In “The Commenter,” the penultimate edition of the seriocomic anthology, Lola Kirke (Mozart in the Jungle) stars as Allegra, an influencer whose status as “Miss Generational Inspiration” can’t shield her from obsessing on a single online troll. All it takes is one flip and snarky anonymous comment (“Her smile is as fake as her life”) to shatter her happy relationship and self-esteem, sending her on a quest to find this elusive critic. “I need to know who you are to know who I am,” Allegra muses, while the rest of us shout from home: “STOP READING YOUR COMMMENTS! ARE YOU NUTS?”

Inside Thursday TV:

  • Cake (10/9c, FXX): The anthology of animated and live-action shorts returns for a fifth season. All 10 episodes will feature installments of the animated Poorly Drawn Lines, based on a comic and featuring the voices of The Good Place’s D’Arcy Carden, Ron Funches and Tony Revolori as 20something BFFs experiencing a surreal early adulthood.

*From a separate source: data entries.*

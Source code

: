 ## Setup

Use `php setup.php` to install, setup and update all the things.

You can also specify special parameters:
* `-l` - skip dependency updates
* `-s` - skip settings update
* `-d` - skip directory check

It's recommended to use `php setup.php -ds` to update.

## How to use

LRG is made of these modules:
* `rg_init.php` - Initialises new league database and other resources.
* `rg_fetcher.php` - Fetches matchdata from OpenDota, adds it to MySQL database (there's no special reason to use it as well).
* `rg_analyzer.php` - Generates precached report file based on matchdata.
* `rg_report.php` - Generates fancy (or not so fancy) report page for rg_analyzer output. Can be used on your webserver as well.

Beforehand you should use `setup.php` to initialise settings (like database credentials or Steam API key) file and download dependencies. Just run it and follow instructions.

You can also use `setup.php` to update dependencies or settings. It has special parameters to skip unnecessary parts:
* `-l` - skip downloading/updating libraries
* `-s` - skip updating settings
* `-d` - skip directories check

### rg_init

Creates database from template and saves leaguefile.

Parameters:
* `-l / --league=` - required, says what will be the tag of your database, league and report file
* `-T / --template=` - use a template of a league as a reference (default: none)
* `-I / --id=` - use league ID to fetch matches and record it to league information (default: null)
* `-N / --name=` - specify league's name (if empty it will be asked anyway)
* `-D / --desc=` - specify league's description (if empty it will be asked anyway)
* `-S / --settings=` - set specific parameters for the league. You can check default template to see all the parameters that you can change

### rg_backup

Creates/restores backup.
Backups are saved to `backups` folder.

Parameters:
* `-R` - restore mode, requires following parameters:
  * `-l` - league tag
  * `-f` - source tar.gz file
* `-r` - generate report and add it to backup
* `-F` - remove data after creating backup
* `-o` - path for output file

  • Meet the Press Reports (9 pm/ET, NBC News NOW; streams Friday on Peacock): A third season of the public-affairs program opens with Chuck Todd’s report on a paradox of West Coast climate change, as Americans are moving toward areas of high climate risk rather than away.
  • Good Grief (streaming on Sundance Now): Sisters Eve and Grace Palmer star in a New Zealand comedy (Six Feet Under played for dark laughs) as sisters—one’s a former teacher, the other a would-be DJ—who inherit a funeral home and its bizarre staff. After this six-episode binge, episodes will air weekly on IFC starting Oct. 4. A second season has already been ordered.
  • The Way Down: God, Greed and the Cult of Gwen Shamblin (streaming on HBO Max): A five-part docuseries from Marina Zenovich explores the controversial history of Gwen Shamblin, who founded the Tennessee-based Remnant Fellowship Church after achieving success with her Weigh Down Workshop faith-and-diet regimen. The Way Down investigates accusations of emotional and physical abuse and cult-like practices within the church before Shamblin’s death in a plane crash in May. (The first three episodes are available for bingeing, with the remaining two expected in early 2022.)
  • HBO Max offers animation for the kids and the grown-ups. First, the kids: Yabba-Dabba Dinosaurs spins off The Flintstones’ offspring Pebbles Flintstone and Bamm-Bamm Rubble as the prehistoric kids explore the world beyond Bedrock in a wilderness called The Crags. In the adult toon Ten Year Old Tom, creator Steve Dildarian (The Life & Times of Tim) follows an average kid who’s trying to make sense of a grown-up world of mostly bad influences, including litigious parents and drug-dealing bus drivers. No one said growing up would be easy.